Built by: valiantProgrammer (Rupayan Dey)
City Day Dataset - Historical air quality measurements from Indian cities
- Time Period: Multi-year air quality records
- Records: 804 daily observations
- Collection Method: Ground-based monitoring stations
| Feature | Unit | Description | Range |
|---|---|---|---|
| PM2.5 | µg/m³ | Fine Particulate Matter | Variable |
| PM10 | µg/m³ | Coarse Particulate Matter | Variable |
| NO2 | ppb | Nitrogen Dioxide | Variable |
| CO | ppm | Carbon Monoxide | Variable |
| SO2 | ppb | Sulfur Dioxide | Variable |
| AQI | Index | Air Quality Index (Target) | 0-500+ |
| AQI_Status | Category | Air Quality Category | Good/Moderate/Poor/Severe |
✓ Extracted Kolkata-specific records (19,042 to 19,846)

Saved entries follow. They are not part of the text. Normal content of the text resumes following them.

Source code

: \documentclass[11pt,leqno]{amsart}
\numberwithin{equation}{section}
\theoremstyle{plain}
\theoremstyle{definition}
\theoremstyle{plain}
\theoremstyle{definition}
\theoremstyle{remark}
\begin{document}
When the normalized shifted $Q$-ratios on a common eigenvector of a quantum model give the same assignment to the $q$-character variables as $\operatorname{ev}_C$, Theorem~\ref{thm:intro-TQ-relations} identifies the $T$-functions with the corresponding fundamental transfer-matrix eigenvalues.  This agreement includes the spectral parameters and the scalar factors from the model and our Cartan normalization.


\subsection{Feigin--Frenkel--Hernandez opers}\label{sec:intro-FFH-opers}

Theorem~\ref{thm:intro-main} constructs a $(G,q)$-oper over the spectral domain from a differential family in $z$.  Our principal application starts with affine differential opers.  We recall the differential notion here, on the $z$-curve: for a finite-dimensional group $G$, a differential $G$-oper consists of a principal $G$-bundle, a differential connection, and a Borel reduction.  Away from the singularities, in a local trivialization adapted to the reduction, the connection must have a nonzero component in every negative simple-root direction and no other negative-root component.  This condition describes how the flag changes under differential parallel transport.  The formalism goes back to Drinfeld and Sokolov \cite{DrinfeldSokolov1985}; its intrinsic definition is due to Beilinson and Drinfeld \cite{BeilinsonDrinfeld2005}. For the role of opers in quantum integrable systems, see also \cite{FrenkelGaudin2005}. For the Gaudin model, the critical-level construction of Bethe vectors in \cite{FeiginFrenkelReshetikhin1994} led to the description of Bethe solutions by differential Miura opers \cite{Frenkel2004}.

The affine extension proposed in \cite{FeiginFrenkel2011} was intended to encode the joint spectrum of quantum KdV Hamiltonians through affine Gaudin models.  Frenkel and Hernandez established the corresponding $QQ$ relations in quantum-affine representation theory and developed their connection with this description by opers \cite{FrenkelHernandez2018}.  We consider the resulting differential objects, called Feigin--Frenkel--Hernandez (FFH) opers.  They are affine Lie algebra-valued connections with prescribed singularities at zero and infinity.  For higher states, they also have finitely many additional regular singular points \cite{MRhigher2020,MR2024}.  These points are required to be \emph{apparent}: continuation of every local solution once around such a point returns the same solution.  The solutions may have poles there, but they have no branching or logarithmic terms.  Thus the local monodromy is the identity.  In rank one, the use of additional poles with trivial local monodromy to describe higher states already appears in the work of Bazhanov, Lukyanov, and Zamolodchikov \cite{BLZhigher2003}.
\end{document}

✓ Selected relevant columns for analysis
✓ Renamed columns for clarity
✓ Removed missing values in AQI column
✓ Converted date strings to datetime format
-
Data Exploration & Analysis
- Temporal pattern analysis
- Pollutant concentration trends
- Missing data assessment
-
Visualization Suite
- Time series analysis
- Correlation matrices
- Distribution analysis
- Heatmap representations
-
Machine Learning Pipeline
- Feature engineering (date ordinal conversion)
- Train-test split (80-20)
- Linear regression modeling
- Performance evaluation
-
Model Evaluation
- Multiple performance metrics
- Residual analysis
- Prediction accuracy visualization
- Coefficient interpretation
═════════════════════════════════════════════════════
MODEL PERFORMANCE EVALUATION
═════════════════════════════════════════════════════
│ R² Score (Coefficient of Determination): 0.9527 │
│ Mean Absolute Error (MAE): 15.9930 │
│ Mean Squared Error (MSE): 530.3787 │
│ Root Mean Squared Error (RMSE): 23.0300 │
═════════════════════════════════════════════════════
- R² Score of 0.9527: The model explains 95.27% of the variance in AQI values - excellent performance!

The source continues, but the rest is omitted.